O gramado palaciano, outrora verde e viçoso,
costumeiramente aparado com esmero por especialistas designados pelos melhores
paisagistas da terra, agora não é nem sombra do orgulho que fincou pé no
passado e tampouco é lembrado pela pujança de outrora. Sem as roçadas
necessárias e sem o rastelo para recolher as folhas secas que vão se lhe
entranhando, tudo não passa de um pasto-general apodrecido e propício para a
criação de todas as espécies de animais rasteiros que se criam nos ambientes abafados
pelo calor e ao mesmo tempo umedecido pelas chuvas de verão que assolam o
planalto em certas épocas do ano. E é neste ambiente putrefato que o verme
agora rasteja, quase que invisível
e misturado com o que há de mais repugnante no seu meio, rumo aos esgotos
clandestinos, únicos recônditos que talvez possam, eventualmente, protegê-lo
das ressequidas intempéries invernais que o destino inexorável lhe reserva.
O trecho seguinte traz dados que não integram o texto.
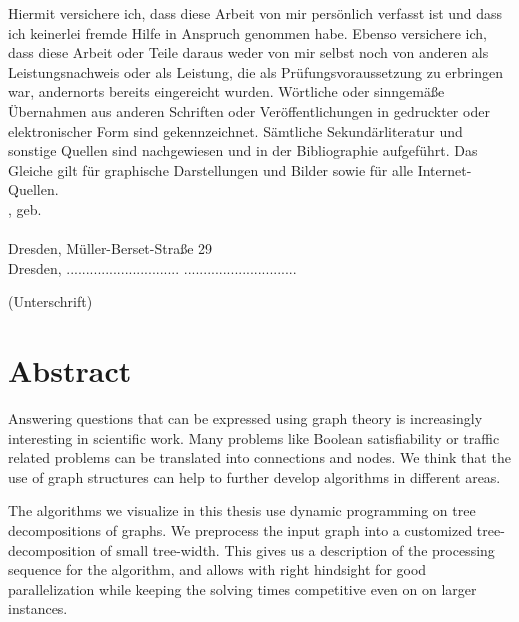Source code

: \documentclass[a4paper, 12pt, bibliography=totoc]{scrartcl}
\begin{document}
\noindent
Hiermit versichere ich, dass diese Arbeit von mir persönlich verfasst ist und dass ich
keinerlei fremde Hilfe in Anspruch genommen habe. Ebenso versichere ich, dass diese Arbeit
oder Teile daraus weder von mir selbst noch von anderen als Leistungsnachweis oder als Leistung, die als Prüfungsvoraussetzung
zu erbringen war, andernorts bereits eingereicht wurden. Wörtliche oder sinngemäße Übernahmen aus anderen Schriften
oder Veröffentlichungen in gedruckter oder elektronischer Form sind gekennzeichnet.
Sämtliche Sekundärliteratur und sonstige Quellen sind nachgewiesen und in der Bibliographie aufgeführt.
Das Gleiche gilt für graphische Darstellungen und Bilder sowie für alle Internet-Quellen. \\[20pt]

\noindent
\myauthor, geb. \mybirthday \\\\
 Dresden, Müller-Berset-Straße 29\\[80pt]


Dresden,  ............................. \hfill .............................
\begin{flushright}
	(Unterschrift)\hspace{1em}
\end{flushright}


\newpage

\section*{Abstract}
\vspace{4ex}

Answering questions that can be expressed using graph theory is increasingly interesting in scientific work.
Many problems like Boolean satisfiability or traffic related problems can be translated into connections and nodes.
We think that the use of graph structures can help to further develop algorithms in different areas.

The algorithms we visualize in this thesis use dynamic programming on tree decompositions of graphs.
We preprocess the input graph into a customized tree-decomposition of small tree-width.
This gives us a description of the processing sequence for the algorithm, and allows 
with right hindsight for good parallelization while keeping the solving times competitive even on on larger instances.
\end{document}
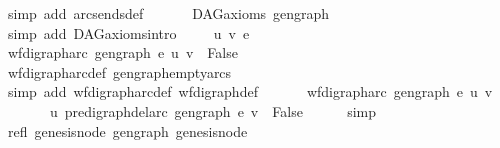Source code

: \begin{isabellebody}
\ {\isacharparenleft}{\kern0pt}simp\ add{\isacharcolon}{\kern0pt}\ arcs{\isacharunderscore}{\kern0pt}ends{\isacharunderscore}{\kern0pt}def{\isacharparenright}{\kern0pt}\ \isanewline
\ \ \isamarkupfalse%
\ \isamarkupfalse%
\ {\isachardoublequoteopen}DAG{\isacharunderscore}{\kern0pt}axioms\ gen{\isacharunderscore}{\kern0pt}graph{\isachardoublequoteclose}\isanewline
\ \ \ \ \isamarkupfalse%
\ {\isacharparenleft}{\kern0pt}simp\ add{\isacharcolon}{\kern0pt}\ DAG{\isacharunderscore}{\kern0pt}axioms{\isachardot}{\kern0pt}intro{\isacharparenright}{\kern0pt}\ \isanewline
{}\isamarkupfalse%
\isanewline
\ \ \isamarkupfalse%
\ u\ v\ e\ \isanewline
\ \ \isamarkupfalse%
\ {\isachardoublequoteopen}wf{\isacharunderscore}{\kern0pt}digraph{\isachardot}{\kern0pt}arc\ gen{\isacharunderscore}{\kern0pt}graph\ e\ {\isacharparenleft}{\kern0pt}u{\isacharcomma}{\kern0pt}\ v{\isacharparenright}{\kern0pt}\ {\isasymequiv}\ False{\isachardoublequoteclose}\isanewline
\ \ \ \ \isamarkupfalse%
\ wf{\isacharunderscore}{\kern0pt}digraph{\isachardot}{\kern0pt}arc{\isacharunderscore}{\kern0pt}def\ gen{\isacharunderscore}{\kern0pt}graph{\isacharunderscore}{\kern0pt}empty{\isacharunderscore}{\kern0pt}arcs\isanewline
\ \ \ \ \isamarkupfalse%
\ {\isacharparenleft}{\kern0pt}simp\ add{\isacharcolon}{\kern0pt}\ wf{\isacharunderscore}{\kern0pt}digraph{\isachardot}{\kern0pt}arc{\isacharunderscore}{\kern0pt}def\ wf{\isacharunderscore}{\kern0pt}digraph{\isacharunderscore}{\kern0pt}def{\isacharparenright}{\kern0pt}\ \isanewline
\ \ \isamarkupfalse%
\ \isamarkupfalse%
\ {\isachardoublequoteopen}wf{\isacharunderscore}{\kern0pt}digraph{\isachardot}{\kern0pt}arc\ gen{\isacharunderscore}{\kern0pt}graph\ e\ {\isacharparenleft}{\kern0pt}u{\isacharcomma}{\kern0pt}\ v{\isacharparenright}{\kern0pt}\ {\isasymLongrightarrow}\isanewline
\ \ \ \ \ \ \ u\ {\isasymrightarrow}\isactrlsup {\isacharasterisk}{\kern0pt}\isactrlbsub pre{\isacharunderscore}{\kern0pt}digraph{\isachardot}{\kern0pt}del{\isacharunderscore}{\kern0pt}arc\ gen{\isacharunderscore}{\kern0pt}graph\ e\isactrlesub \ v\ {\isasymLongrightarrow}\ False{\isachardoublequoteclose}\isanewline
\ \ \ \ \isamarkupfalse%
\ simp\isanewline
{}\isamarkupfalse%
\ \ \isanewline
\ \ \isamarkupfalse%
\ refl{\isacharcolon}{\kern0pt}\ {\isachardoublequoteopen}genesis{\isacharunderscore}{\kern0pt}node\ {\isasymrightarrow}\isactrlsup {\isacharasterisk}{\kern0pt}\isactrlbsub gen{\isacharunderscore}{\kern0pt}graph\isactrlesub \ genesis{\isacharunderscore}{\kern0pt}node{\isachardoublequoteclose}\isanewline

\end{isabellebody}
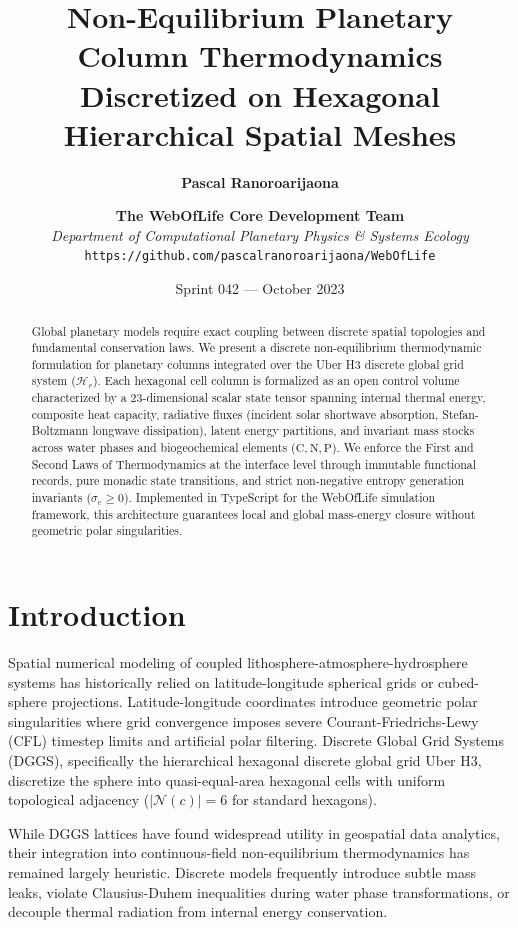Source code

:\documentclass[10pt,twocolumn,a4paper]{article}
\title{\textbf{Non-Equilibrium Planetary Column Thermodynamics Discretized on Hexagonal Hierarchical Spatial Meshes}}
\author{
  \textbf{Pascal Ranoroarijaona} \and \textbf{The WebOfLife Core Development Team} \\
  \textit{Department of Computational Planetary Physics \& Systems Ecology} \\
  \texttt{https://github.com/pascalranoroarijaona/WebOfLife}
}
\date{Sprint 042 --- October 2023}
\begin{document}
\maketitle

\begin{abstract}
\noindent Global planetary models require exact coupling between discrete spatial topologies and fundamental conservation laws. We present a discrete non-equilibrium thermodynamic formulation for planetary columns integrated over the Uber H3 discrete global grid system ($\mathcal{H}_r$). Each hexagonal cell column is formalized as an open control volume characterized by a 23-dimensional scalar state tensor spanning internal thermal energy, composite heat capacity, radiative fluxes (incident solar shortwave absorption, Stefan-Boltzmann longwave dissipation), latent energy partitions, and invariant mass stocks across water phases and biogeochemical elements ($\mathrm{C}, \mathrm{N}, \mathrm{P}$). We enforce the First and Second Laws of Thermodynamics at the interface level through immutable functional records, pure monadic state transitions, and strict non-negative entropy generation invariants ($\sigma_c \ge 0$). Implemented in TypeScript for the WebOfLife simulation framework, this architecture guarantees local and global mass-energy closure without geometric polar singularities.
\end{abstract}

\section{Introduction}
Spatial numerical modeling of coupled lithosphere-atmosphere-hydrosphere systems has historically relied on latitude-longitude spherical grids or cubed-sphere projections. Latitude-longitude coordinates introduce geometric polar singularities where grid convergence imposes severe Courant-Friedrichs-Lewy (CFL) timestep limits and artificial polar filtering. Discrete Global Grid Systems (DGGS), specifically the hierarchical hexagonal discrete global grid Uber H3, discretize the sphere into quasi-equal-area hexagonal cells with uniform topological adjacency ($|\mathcal{N}(c)| = 6$ for standard hexagons).

While DGGS lattices have found widespread utility in geospatial data analytics, their integration into continuous-field non-equilibrium thermodynamics has remained largely heuristic. Discrete models frequently introduce subtle mass leaks, violate Clausius-Duhem inequalities during water phase transformations, or decouple thermal radiation from internal energy conservation.
\end{document}
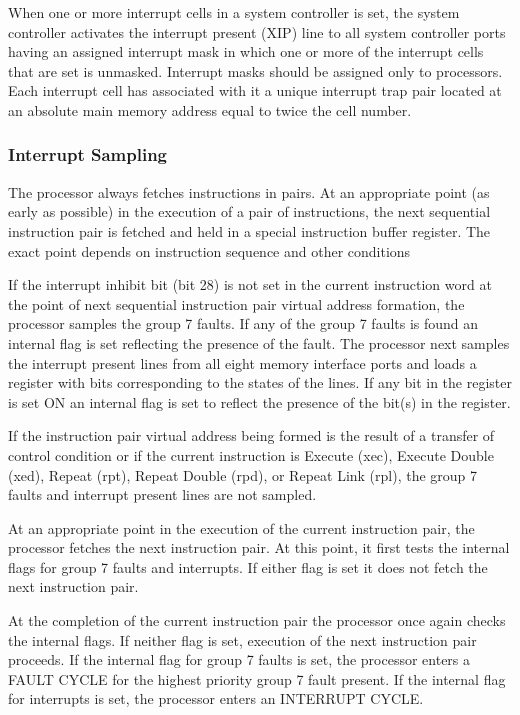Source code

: When one or more interrupt cells in a system controller is set, the system
controller activates the interrupt present (XIP) line to all system controller
ports having an assigned interrupt mask in which one or more of the interrupt
cells that are set is unmasked. Interrupt masks should be assigned only to
processors. Each interrupt cell has associated with it a unique interrupt trap
pair located at an absolute main memory address equal to twice the cell number.  
\subsubsection{Interrupt Sampling}

The processor always fetches instructions in pairs. At an appropriate point (as
early as possible) in the execution of a pair of instructions, the next
sequential instruction pair is fetched and held in a special instruction buffer
register. The exact point depends on instruction sequence and other conditions

If the interrupt inhibit bit (bit 28) is not set in the current instruction
word at the point of next sequential instruction pair virtual address
formation, the processor samples the group 7 faults. If any of the group 7
faults is found an internal flag is set reflecting the presence of the fault.
The processor next samples the interrupt present lines from all eight memory
interface ports and loads a register with bits corresponding to the states of
the lines. If any bit in the register is set ON an internal flag is set to
reflect the presence of the bit(s) in the register.

If the instruction pair virtual address being formed is the result of a
transfer of control condition or if the current instruction is Execute (xec),
Execute Double (xed), Repeat (rpt), Repeat Double (rpd), or Repeat Link (rpl),
the group 7 faults and interrupt present lines are not sampled.  

At an appropriate point in the execution of the current instruction pair, the
processor fetches the next instruction pair. At this point, it first tests the
internal flags for group 7 faults and interrupts. If either flag is set it does
not fetch the next instruction pair.  

At the completion of the current instruction pair the processor once again
checks the internal flags.  If neither flag is set, execution of the next
instruction pair proceeds. If the internal flag for group 7 faults is set, the
processor enters a FAULT CYCLE for the highest priority group 7 fault present.
If the internal flag for interrupts is set, the processor enters an INTERRUPT
CYCLE.  

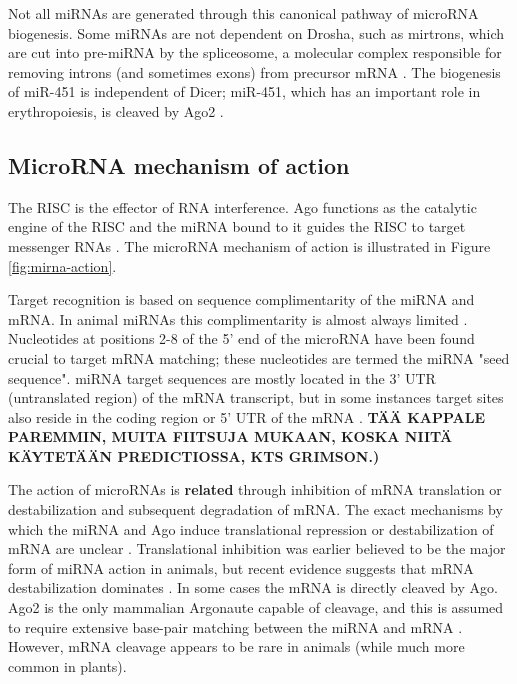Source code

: Not all miRNAs are generated through this canonical pathway of microRNA
biogenesis. Some miRNAs are not dependent on Drosha, such as mirtrons, which
are cut into pre-miRNA by the spliceosome, a molecular complex responsible for
removing introns (and sometimes exons) from precursor mRNA \citep{Ruby2007}. The
biogenesis of miR-451 is independent of Dicer; miR-451, which
has an important role in erythropoiesis, is cleaved by Ago2 \citep{Cheloufi2010}.






\subsection{MicroRNA mechanism of action}\label{microrna-mechanism}

The RISC is the effector of RNA interference. Ago functions as the catalytic
engine of the RISC and the miRNA bound to it guides the RISC to target
messenger RNAs \citep{Filipowicz2008}. The microRNA mechanism of action is
illustrated in Figure \ref{fig:mirna-action}.

Target recognition is based on sequence complimentarity of the miRNA and mRNA.
In animal miRNAs this complimentarity is almost always limited \citep{Ambros2004}.
Nucleotides at positions 2-8 of the 5' end of the microRNA have been found
crucial to target mRNA matching; these nucleotides are termed the miRNA "seed sequence".
miRNA target sequences are mostly located in the 3' UTR (untranslated region)
of the mRNA transcript, but in some instances target sites also reside in the
coding region or 5' UTR of the mRNA \citep{Bartel2009}.
\textbf{TÄÄ KAPPALE PAREMMIN, MUITA FIITSUJA MUKAAN, KOSKA NIITÄ KÄYTETÄÄN PREDICTIOSSA, KTS GRIMSON.)}

The action of microRNAs is \textbf{related} through inhibition of mRNA
translation or destabilization and subsequent degradation of mRNA. The exact
mechanisms by which the miRNA and Ago induce translational repression or
destabilization of mRNA are unclear \citep{Filipowicz2008}. Translational
inhibition was earlier believed to be the major form of miRNA action in animals,
but recent evidence suggests that mRNA destabilization dominates \citep{Guo2010}.
In some cases the mRNA is directly cleaved by Ago. Ago2 is the only mammalian
Argonaute capable of cleavage, and this is assumed to require
extensive base-pair matching between the miRNA and mRNA \citep{Du2005}.
However, mRNA cleavage appears to be rare in animals (while much more common
in plants).

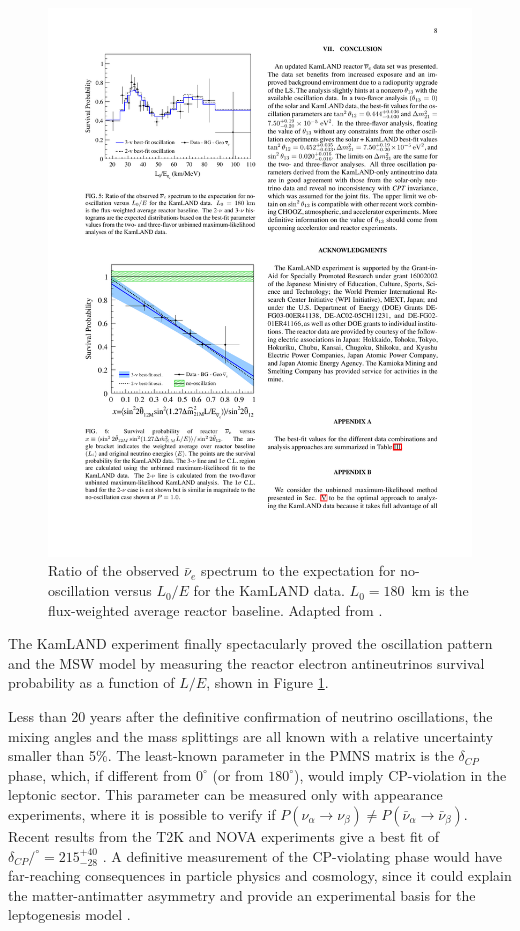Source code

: \begin{figure}[htbp]
    \centering
    \includegraphics[width=0.75\linewidth]{figures/kamland.pdf}
    \caption{Ratio of the observed $\bar{\nu}_{e}$ spectrum to the expectation for no-oscillation versus $L_{0}/E$ for the KamLAND data. $L_{0} = 180$~km is the flux-weighted average reactor baseline. Adapted from \cite{Gando:2010aa}.}
    \label{fig:kamland}
\end{figure}

The KamLAND experiment finally spectacularly proved the oscillation pattern and the MSW model by measuring the reactor electron antineutrinos survival probability as a function of $L/E$, shown in Figure \ref{fig:kamland}. 

Less than 20 years after the definitive confirmation of neutrino oscillations, the mixing angles and the mass splittings are all known with a relative uncertainty smaller than 5\%. The least-known parameter in the PMNS matrix is the $\delta_{CP}$ phase, which, if different from $0^{\circ}$ (or from $180^{\circ}$), would imply CP-violation in the leptonic sector. This parameter can be measured only with appearance experiments, where it is possible to verify if
$P(\nu_{\alpha}\rightarrow\nu_{\beta}) \neq P(\bar{\nu}_{\alpha}\rightarrow\bar{\nu}_{\beta})$. Recent results from the T2K and NOVA experiments give a best fit of $\delta_{CP}/^{\circ}=215^{+40}_{-28}$ \cite{Esteban:2018azc}. A definitive measurement of the CP-violating phase would have far-reaching consequences in particle physics and cosmology, since it could explain the matter-antimatter asymmetry and provide an experimental basis for the leptogenesis model \cite{Fukugita:1986hr}.

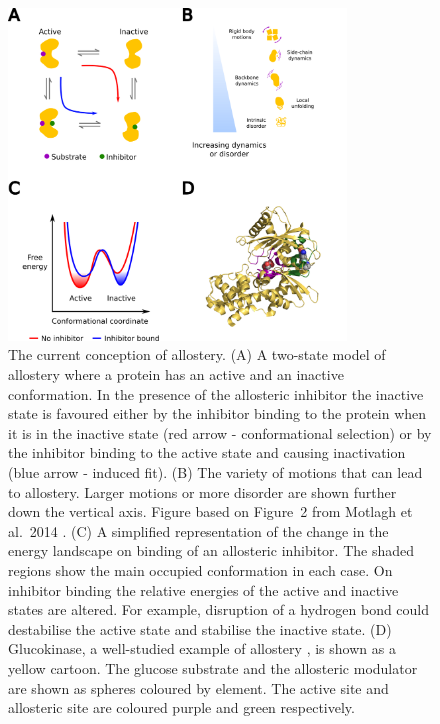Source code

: \begin{figure}
\centering

\includegraphics[width=0.8\textwidth]{figures/allostery/allostery}

\caption[The current conception of allostery as a property of the conformational ensemble]
{The current conception of allostery.
(A) A two-state model of allostery where a protein has an active and an inactive conformation.
In the presence of the allosteric inhibitor the inactive state is favoured either by the inhibitor binding to the protein when it is in the inactive state (red arrow - conformational selection) or by the inhibitor binding to the active state and causing inactivation (blue arrow - induced fit).
(B) The variety of motions that can lead to allostery.
Larger motions or more disorder are shown further down the vertical axis.
Figure based on Figure~2 from Motlagh et al.\ 2014 \cite{Motlagh2014}.
(C) A simplified representation of the change in the energy landscape on binding of an allosteric inhibitor.
The shaded regions show the main occupied conformation in each case.
On inhibitor binding the relative energies of the active and inactive states are altered.
For example, disruption of a hydrogen bond could destabilise the active state and stabilise the inactive state.
(D) Glucokinase, a well-studied example of allostery \cite{Kamata2004}, is shown as a yellow cartoon.
The glucose substrate and the allosteric modulator are shown as spheres coloured by element.
The active site and allosteric site are coloured purple and green respectively.}

\label{fig:allostery}
\end{figure}


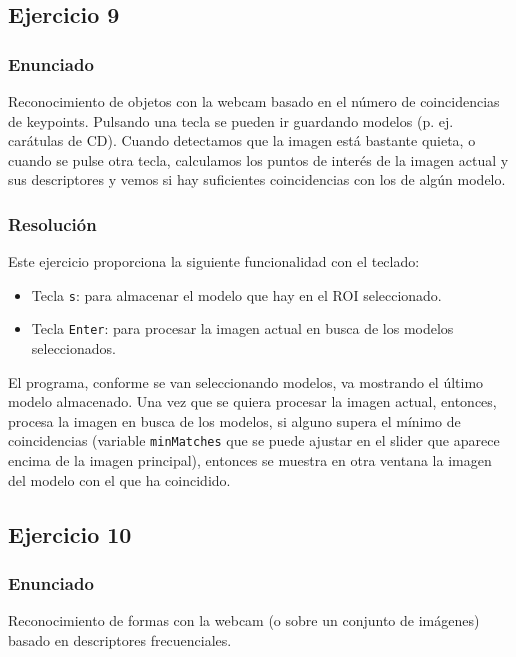 \documentclass[a4paper,10pt,titlepage,oneside,openright]{book}
\begin{document}
\medskip
\subsection{Ejercicio 9}

\subsubsection*{Enunciado}
Reconocimiento de objetos con la webcam basado en el número de coincidencias de keypoints. Pulsando una tecla se pueden ir guardando modelos (p. ej. carátulas de CD). Cuando detectamos que la imagen está bastante quieta, o cuando se pulse otra tecla, calculamos los puntos de interés de la imagen actual y sus descriptores y vemos si hay suficientes coincidencias con los de algún modelo.

\subsubsection*{Resolución}
Este ejercicio proporciona la siguiente funcionalidad con el teclado:
\begin{itemize}
 \item Tecla \texttt{s}: para almacenar el modelo que hay en el ROI seleccionado.
 \item Tecla \texttt{Enter}: para procesar la imagen actual en busca de los modelos seleccionados.
\end{itemize}

El programa, conforme se van seleccionando modelos, va mostrando el último modelo almacenado. Una vez que se quiera procesar la imagen actual, entonces, procesa la imagen en busca de los modelos, si alguno supera el mínimo de coincidencias (variable \texttt{minMatches} que se puede ajustar en el slider que aparece encima de la imagen principal), entonces se muestra en otra ventana la imagen del modelo con el que ha coincidido.


\medskip
\subsection{Ejercicio 10}

\subsubsection*{Enunciado}
Reconocimiento de formas con la webcam (o sobre un conjunto de imágenes) basado en descriptores frecuenciales.
\end{document}
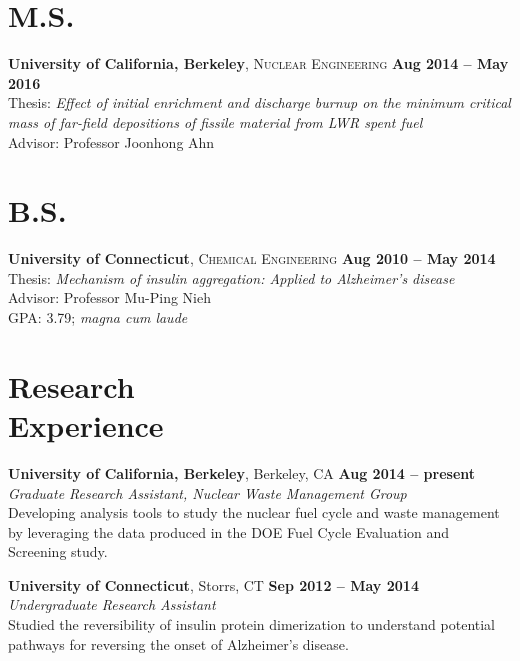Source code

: \documentclass[margin,line]{resume}
\begin{document}
\begin{resume}
    
    
\section{\mysidestyle M.S.}
    \textbf{University of California, Berkeley}, 
    \textsc{Nuclear Engineering} \hfill 
    \textbf{Aug 2014 -- May 2016} \vspace{1mm} \\
    Thesis: \textsl{Effect of initial enrichment and discharge burnup on the minimum critical mass of far-field depositions of fissile material from LWR spent fuel} \\
    Advisor: Professor Joonhong Ahn \\

\section{\mysidestyle B.S.}
    \textbf{University of Connecticut}, 
    \textsc{Chemical Engineering} \hfill 
    \textbf{Aug 2010 -- May 2014} \vspace{1 mm} \\
    Thesis: \textsl{Mechanism of insulin aggregation: Applied to Alzheimer’s disease} \\
    Advisor: Professor Mu-Ping Nieh \\
    GPA: 3.79; \textsl{magna cum laude} \\


\section{\mysidestyle Research \\ Experience}

\textbf{University of California, Berkeley}, Berkeley, CA \hfill 
    \textbf{Aug 2014 -- present } \\
\textsl{Graduate Research Assistant, Nuclear Waste Management Group} \\
Developing analysis tools to study the nuclear fuel cycle and waste management by leveraging the data produced in the DOE Fuel Cycle Evaluation and Screening study.

\textbf{University of Connecticut}, Storrs, CT \hfill 
    \textbf{Sep 2012 -- May 2014} \\
\textsl{Undergraduate Research Assistant} \\
Studied the reversibility of insulin protein dimerization to understand potential pathways for reversing the onset of Alzheimer's disease.


\end{resume}
\end{document}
O capitão rasteja ofegante, exausto,
e vai derrubando as crostas da pele encurvada pelo caminho; são crostas que se
despregam ao contato com a relva, grandes placas pretas espiraladas que se
soltam com certa facilidade; o ser não tem mais o vigor físico que um dia
ostentou pensando que fosse um vigor infinito. Ele não rasteja sozinho e nem
tem ânimo pra seguir à frente do cortejo. Quem lidera a marcha é aquela que foi
sua companheira dos anos em que se sentiram bafejados pela sorte; qual sombra
de uma mocidade e beleza morena que já não adorna mais a sua existência, só lhe
cabe rastejar incansável, servindo de guia para o marido encarquilhado e
choroso que lhe vem logo atrás. O destino reservou a ela o mais cruel dos
papeis, o de servir de precursora para o séquito formado pelo marido, pelos
filhos, enteados e agregados vários e incertos que, em fila indiana, lhe
acompanham os passos, obedientes e cambaleantes, qual dejetos enxotados da
história e enviados rumo à escatologia, em seu sentido bíblico mais abjeto e
repugnante que se possa conceder, que reduzirá a família inteira ao pó
malcheiroso e esvoaçante de um enxofre amarelo característico.
O capitão rasteja, a bem dizer, desde
os imemoriais tempos de caserna, quando se destacava nos exercícios castrenses
que exigiam a locomoção rápida através de movimentos realizados com o ventre na terra: poucos colegas tinham a
habilidade de se deslocar sob cordas e obstáculos de madeira colocados quase
que ao rés do chão e, esfregando cara, peito, barriga e pernas no solo marrom,
atingir o final do trajeto, ainda que a custo de esfolados e arranhões em todo
o corpo. Se gabava, inclusive, dos feitos que obtinha nestas provas, propalando
o quanto apreciava a movimentação que mais o fazia se parecer com um réptil
cracolento, porém rápido e indomável. Chegava ao ponto final, com a baba
empoeirada escorrendo pela boca e pelo nariz escalavrado – mas chegava feliz e
exultante, reconhecendo no seu proceder as caminhadas de um lagarto esperto e
faceiro. Era assim que se realizava.
Detestava a posição verticalizada. Nas
práticas marciais, gostava das lutas que se desenrolavam no tatame; lutava
deitado, por mais que o seu comandante insistisse na luta em pé. Muitas vezes
teve que ser amparado sobre as próprias pernas, cambaleante, sustido pelos
braços fortes dos homens da instrução. Condoído com a fragilidade do
subordinado, que não conseguia se manter ereto, seu treinador o protegia,
fisicamente, inclusive, da chacota dos colegas de turma – e não é preciso dizer
do alento que o capitão sentia na proteção dos braços fortes que o enredava.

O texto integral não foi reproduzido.